I personally have not experienced it irl and this website actually has a pretty damn good community (with the occasionally questionable opinion but thats passable) and if you really wanna find a good group this is definitely the place. Stay away from reddit and tumblr thats how you play with nazis
Nicely said. I personally have found it increasingly important especially as i continue to find what actually works for me personally.
I would also like to not that dnd lore in 5e is honestly few and far between. I dont play in any pre-generated worlds, however i have always seen a decent amount of respect and representation for the LGBT+ community with things like the gender change potion from way back in 1e (which was most probably used in some problematic ways but the thought was there) all the way to MOoT where Polis was founded by two kings (with gorgeous artwork of them btw *chefs kiss*).Not to mention polls they take every once in a while to help them better understand their demographic.
Could they do more? Probably, but so could the rest of the world so im gonna have to give WotC a B+ for inclusion and representation.
I don't really care what gender someone is in a game. The topic of sexuality has cropped up every so often in games and I find it a touch more interesting when you find out someone's sexuality on your own rather than it pushed in your face. Like for the homebrew campaign that I want to run some day the mayor of a town will be a eunuch. Will I come outright and say it? No. They can find out on their own through roleplay and interacting with the people around them. If someone wants to bring their character and their companion is their same-sex partner? Go for it.
It was a pleasant surprise for me when the Imperial captain of Inferno Squad in Star Wars: Squadrons comes out saying he would like to live on a farming planet with his husband. That for me was a nice to hear moment. Rather than the orange-skinned person in the same game being blasted across adverts going "THIS IS A THEY/THEM THUS YOU MUST REFER TO THEM AS SUCH" and it's like... there's no reference to this at any point in the game (admittedly, I was falling asleep at the interactions between characters on the rebel side) and feels like they were put there to fit a requirement put by the company rather than a natural occurrence. There's a scenario that happens in Icewind Dale (which I shall not give away entirely) which makes the party come across a gay couple and a they/them character but it feels natural and part of the story with no reference to it stating "you MUST tell the players beforehand of whom they identify as".
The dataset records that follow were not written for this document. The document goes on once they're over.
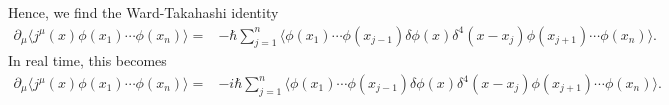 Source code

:\begin{enumerate}[label=\alph*)]
\begin{solution}
        Hence, we find the Ward-Takahashi identity
        \begin{align}
        \partial_\mu
        \langle j^\mu(x)\phi(x_1)\cdots\phi(x_n)\rangle
        ={}&
        -\hbar\sum_{j=1}^{n}
        \bigl\langle
            \phi(x_1)\cdots\phi(x_{j-1})
            \delta\phi(x)\delta^4(x-x_j)
            \phi(x_{j+1})\cdots\phi(x_n)
        \bigr\rangle.
        \end{align}
        In real time, this becomes
                \begin{align}
        \partial_\mu
        \langle j^\mu(x)\phi(x_1)\cdots\phi(x_n)\rangle
        ={}&
        -i\hbar\sum_{j=1}^{n}
        \bigl\langle
            \phi(x_1)\cdots\phi(x_{j-1})
            \delta\phi(x)\delta^4(x-x_j)
            \phi(x_{j+1})\cdots\phi(x_n)
        \bigr\rangle.
        \end{align}
    \end{solution}


\end{enumerate}

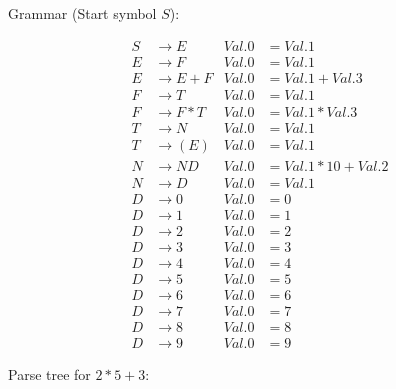 Grammar (Start symbol $S$):

\begin{equation*}
\begin{aligned}
S & \rightarrow E & Val.0 &=  Val.1 \\
E & \rightarrow F & Val.0 &=  Val.1 \\
E & \rightarrow E + F & Val.0 &=  Val.1 + Val.3 \\
F & \rightarrow T & Val.0 &=  Val.1 \\
F & \rightarrow F * T & Val.0 &=  Val.1 * Val.3 \\
T & \rightarrow N & Val.0 &=  Val.1 \\
T & \rightarrow (E) & Val.0 &=  Val.1 \\
N & \rightarrow N D & Val.0 &=  Val.1 * 10 + Val.2 \\
N & \rightarrow D & Val.0 &=  Val.1 \\
D & \rightarrow 0 & Val.0 &=  0 \\
D & \rightarrow 1 & Val.0 &=  1 \\
D & \rightarrow 2 & Val.0 &=  2 \\
D & \rightarrow 3 & Val.0 &=  3 \\
D & \rightarrow 4 & Val.0 &=  4 \\
D & \rightarrow 5 & Val.0 &=  5 \\
D & \rightarrow 6 & Val.0 &=  6 \\
D & \rightarrow 7 & Val.0 &=  7 \\
D & \rightarrow 8 & Val.0 &=  8 \\
D & \rightarrow 9 & Val.0 &=  9 
\end{aligned}
\end{equation*}

Parse tree for $2 * 5 + 3$:

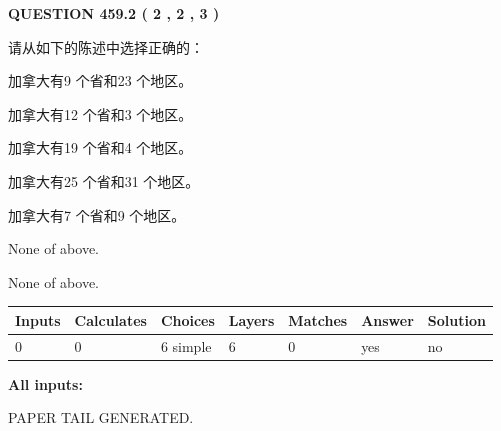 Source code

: \documentclass{ctexart}
\begin{document}
   
  
\vspace{0.2in}
  
{\textbf{\Large{QUESTION
459.2 
 ( 2 , 2 , 3 )
}}}
  
  
请从如下的陈述中选择正确的：
 
 
加拿大有9 个省和23 个地区。
 
 
加拿大有12 个省和3 个地区。
 
 
加拿大有19 个省和4 个地区。
 
 
加拿大有25 个省和31 个地区。
 
 
加拿大有7 个省和9 个地区。
 
 
 None of above.
 
 
\noindent{}
 
 
 None of above.
 
 
\noindent{}
 
 
   
   
   
   
\noindent\begin{tabular}{|l|l|l|l|l|l|l|}
 \hline
Inputs & Calculates & Choices & Layers & Matches & Answer & Solution \\ \hline
 0  & 
 0  & 
 6
  simple  
  & 
 6  & 
 0  & 
  yes & 
  no 
  \\ \hline
 \end{tabular}
   
   
   
   
\noindent{}
   
   
   
   
\noindent\vspace{0.1in}\hspace{-0.08in} {\textbf{\Large{All inputs: }}}
   
   
   
   
   
   
 \vspace{0.2in}
 
   
   
\vspace{2.0in} PAPER TAIL GENERATED.
   
\end{document}
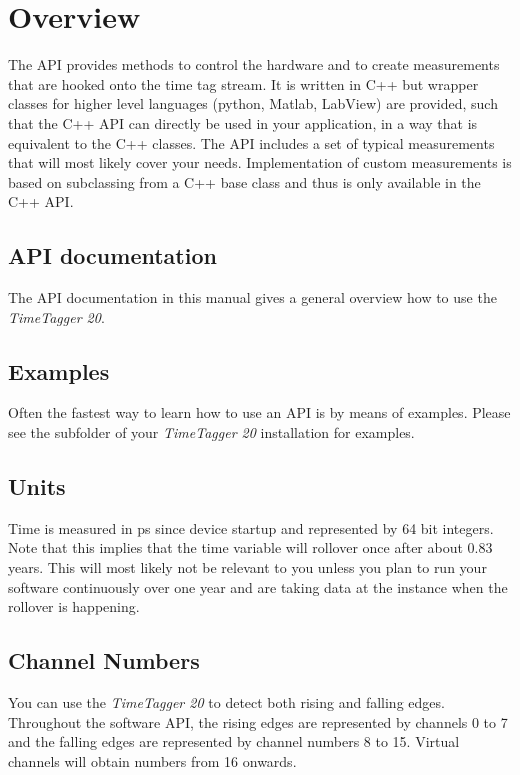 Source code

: \documentclass[letterpaper,10pt,english]{sphinxmanual}
\begin{document}
\section{Overview}
\label{sections/api:overview}
The API provides methods to control the hardware and to create
measurements that are hooked onto the time tag stream. It is written in C++ but
wrapper classes for higher level languages (python, Matlab, LabView)
are provided, such that the C++ API can directly be used in your application,
in a way that is equivalent to the C++ classes.
The API includes a set of typical measurements that will most likely
cover your needs. Implementation of custom measurements is based on
subclassing from a C++ base class and thus is only available in the C++ API.


\subsection{API documentation}
\label{sections/api:api-documentation}
The API documentation in this manual gives a general overview how to use the \emph{TimeTagger 20}.


\subsection{Examples}
\label{sections/api:examples}
Often the fastest way to learn how to use an API is by means of examples. Please see the 
subfolder of your \emph{TimeTagger 20} installation for examples.


\subsection{Units}
\label{sections/api:units}
Time is measured in ps since device startup and represented by 64 bit integers. Note that this
implies that the time variable will rollover once after about 0.83 years. This
will most likely not be relevant to you unless you plan to run your software
continuously over one year and are taking data at the instance when the rollover is happening.


\subsection{Channel Numbers}
\label{sections/api:channel-numbers}
You can use the \emph{TimeTagger 20} to detect both rising and falling edges. Throughout
the software API, the rising edges are represented by channels 0 to 7 and
the falling edges are represented by channel numbers 8 to 15. Virtual channels will obtain numbers
from 16 onwards.
\end{document}
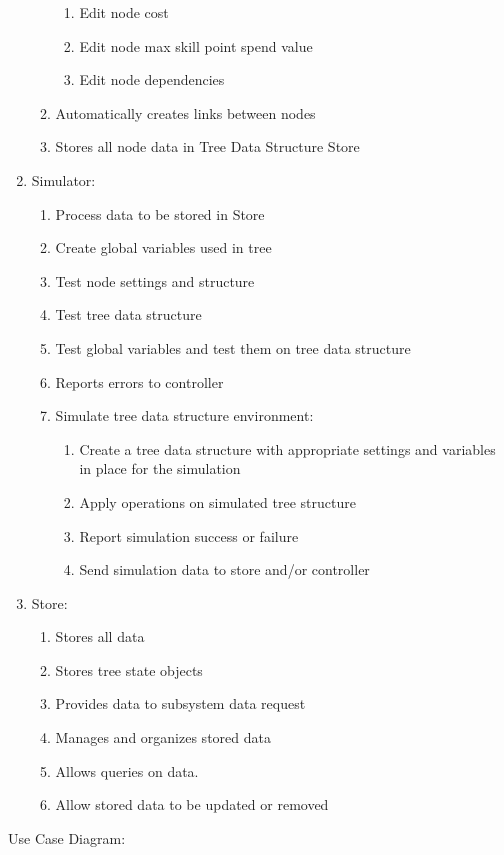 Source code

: \documentclass[12pt]{article}
\begin{document}
\begin{enumerate}
\begin{enumerate}
\begin{enumerate}
        \item Edit node cost
        \item Edit node max skill point spend value
        \item Edit node dependencies
      \end{enumerate}
      \item Automatically creates links between nodes
      \item Stores all node data in Tree Data Structure Store
    \end{enumerate}
    \item Simulator:
    \begin{enumerate}
      \item Process data to be stored in Store
      \item Create global variables used in tree
      \item Test node settings and structure
      \item Test tree data structure
      \item Test global variables and test them on tree data structure
      \item Reports errors to controller
      \item Simulate tree data structure environment:
      \begin{enumerate}
        \item Create a tree data structure with appropriate settings and variables in place for the simulation
        \item Apply operations on simulated tree structure
        \item Report simulation success or failure
        \item Send simulation data to store and/or controller
      \end{enumerate}
    \end{enumerate}
    \item Store:
    \begin{enumerate}
      \item Stores all data
      \item Stores tree state objects
      \item Provides data to subsystem data request
      \item Manages and organizes stored data
      \item Allows queries on data.
      \item Allow stored data to be updated or removed
    \end{enumerate}
  \end{enumerate}
  \newline \newline 
  Use Case Diagram:
  
\end{document}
Personally, as a straight white male and someone who very rarely steps outside unless it's for work or other necessities, I find this whole thing of having to KNOW someone's gender identity beforehand very much daunting. I will respect it should someone say to me "I'd prefer it you referred to me as a he rather than she" because I'm not a dick, even if I might come across as one at times.
But answering OP's question: I have heard horror stories on other websites but this community by far is the friendliest you'll meet for finding a group that fits your preference. I have had the misfortune with playing with actual racists/sexists in other games and it is not a pleasant experience nor one I want to have to deal with again. Even by going on Beyond's Discord you'll find everyone seems to respect one another's boundaries. I've said some dickish things in the past (or possibly even now) but I never mean it in a harmful way nor does anyone else here, I imagine.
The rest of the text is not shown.